The use of Social Media has been playing an always growing role in our lives, all the TurinEpi guests were contacted via Twitter or Instagram and they have been following each other.
Kelly whose love story with Turin started in 2005 while studying abroad took advantage of our invitation to see all the areas that back then were closed to the public for the constructions of the Winter Olympic Games.
So many things have changed in how we eat and travel. While Clare is not so fond of them and uses mainly Twitter, Kelly said she likes Instagram and how you can quickly connect and network.
On the other hand though, the IG pictures often distort our reality, showing things, like food out of our daily look, requiring many bloggers to hire or become a foodstylist.
Alberto agreed with Kelly and added that in the growing effort of showing the perfect dish, we have lost the pleasure of savoring food. He added that when you look at the 1950s food pictures, food looked good because it was a lot in quantity but now, if you pay attention, we tend to plate and photograph small amounts to favor proportions and colors.
Conviviality is another vital ingredient we are losing: the pleasure of being together at the table and talking while eating. This is happening in Italy too where most people still cook on a daily basis and whole families eat together regularly.

Francine Segan

Historic coffee shops, Turin's bicerin coffee drink made with chocolate, espresso and frothed milk was the following topic Francine asked about.

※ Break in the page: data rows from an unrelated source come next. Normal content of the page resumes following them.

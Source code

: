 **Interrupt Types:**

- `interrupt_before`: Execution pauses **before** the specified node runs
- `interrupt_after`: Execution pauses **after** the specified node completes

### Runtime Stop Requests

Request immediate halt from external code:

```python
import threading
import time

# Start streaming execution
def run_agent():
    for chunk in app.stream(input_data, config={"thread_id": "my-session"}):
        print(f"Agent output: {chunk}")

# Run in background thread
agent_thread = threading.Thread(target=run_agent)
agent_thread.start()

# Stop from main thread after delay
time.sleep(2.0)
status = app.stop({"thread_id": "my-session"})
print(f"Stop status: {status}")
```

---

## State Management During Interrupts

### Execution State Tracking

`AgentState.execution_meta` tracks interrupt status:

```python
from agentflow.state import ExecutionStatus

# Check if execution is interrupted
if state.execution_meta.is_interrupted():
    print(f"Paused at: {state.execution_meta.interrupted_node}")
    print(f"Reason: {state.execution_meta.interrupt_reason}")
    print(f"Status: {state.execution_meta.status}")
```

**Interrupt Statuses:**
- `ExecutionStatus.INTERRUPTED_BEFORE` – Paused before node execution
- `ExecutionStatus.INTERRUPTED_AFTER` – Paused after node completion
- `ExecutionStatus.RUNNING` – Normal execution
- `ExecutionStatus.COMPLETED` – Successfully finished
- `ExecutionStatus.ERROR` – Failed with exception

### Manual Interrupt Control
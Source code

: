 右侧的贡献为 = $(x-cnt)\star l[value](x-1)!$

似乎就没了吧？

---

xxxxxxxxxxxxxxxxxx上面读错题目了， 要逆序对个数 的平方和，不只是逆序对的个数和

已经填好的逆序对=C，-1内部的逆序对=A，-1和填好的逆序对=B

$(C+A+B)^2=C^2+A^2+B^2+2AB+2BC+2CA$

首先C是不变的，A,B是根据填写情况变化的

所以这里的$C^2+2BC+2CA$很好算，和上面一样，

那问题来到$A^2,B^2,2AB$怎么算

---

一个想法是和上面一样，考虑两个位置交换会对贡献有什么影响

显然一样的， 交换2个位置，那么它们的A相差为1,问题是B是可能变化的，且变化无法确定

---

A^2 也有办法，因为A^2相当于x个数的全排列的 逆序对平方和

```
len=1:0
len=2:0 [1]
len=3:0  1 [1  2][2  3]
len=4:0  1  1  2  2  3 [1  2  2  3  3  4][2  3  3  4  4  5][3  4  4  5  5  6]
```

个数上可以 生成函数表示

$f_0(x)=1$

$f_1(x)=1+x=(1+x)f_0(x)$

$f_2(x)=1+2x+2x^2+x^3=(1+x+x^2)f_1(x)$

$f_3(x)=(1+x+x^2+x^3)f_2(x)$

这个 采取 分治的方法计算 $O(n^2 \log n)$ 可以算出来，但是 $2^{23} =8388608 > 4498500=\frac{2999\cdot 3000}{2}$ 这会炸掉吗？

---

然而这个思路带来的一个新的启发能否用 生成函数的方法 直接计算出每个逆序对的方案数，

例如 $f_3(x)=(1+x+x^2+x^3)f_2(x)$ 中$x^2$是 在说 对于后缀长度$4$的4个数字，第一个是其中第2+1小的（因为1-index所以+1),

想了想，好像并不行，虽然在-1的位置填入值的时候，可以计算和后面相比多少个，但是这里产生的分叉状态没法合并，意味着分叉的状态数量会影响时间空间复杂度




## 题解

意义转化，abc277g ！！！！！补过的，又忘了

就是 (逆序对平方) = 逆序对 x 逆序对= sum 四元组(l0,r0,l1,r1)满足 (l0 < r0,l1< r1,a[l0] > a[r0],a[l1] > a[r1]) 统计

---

Kelly said that her first impression of our local royal coffee shops was very intimidating and that she didn't appreciate the strong flavor of our espresso but little by little starting from a cappuccino break, where cappuccino was always served in a real cup, our coffee habit has grown on her right here in Turin.
In her opinion our royal coffee shops are the most beautiful in the world thanks to their lavish decor made of wood panels and crystal chandeliers. Sitting down at Al Bicerin is like walking in the past!

Interestingly, Alberto told us that in Veneto, his region on the other side of Northern Italy, the coffee rite is exactly the opposite. Coffee equals to a quick sip at the bar and go. Our all Turinese love for coffee is one of the very first things he noticed coming over for Turin Epicurean Capital 2018.

As this fifth edition talk show got to the end we all waiting for our dinner in the piazza enjoying a drink sitting in a café like all the locals do!
Somebody got a spritz, others a traditional vermouth born right here in Turin in 1786 and then we walked to the restaurant where conviviality was indeed our main ingredient together with the food!

relaxing and chatting with a drink after the third talk show

Somebody enjoyed a pizza, others a salad and somebody else the artisan pasta.
As the sun went down, our plates and glasses were empty, knowing we'll keep in touch and we said: good-bye, see you next year for TurinEpi19!

TurinEpi18 good-bye dinner

Thank you all for joining us and enjoying our Turin vidaroyal!!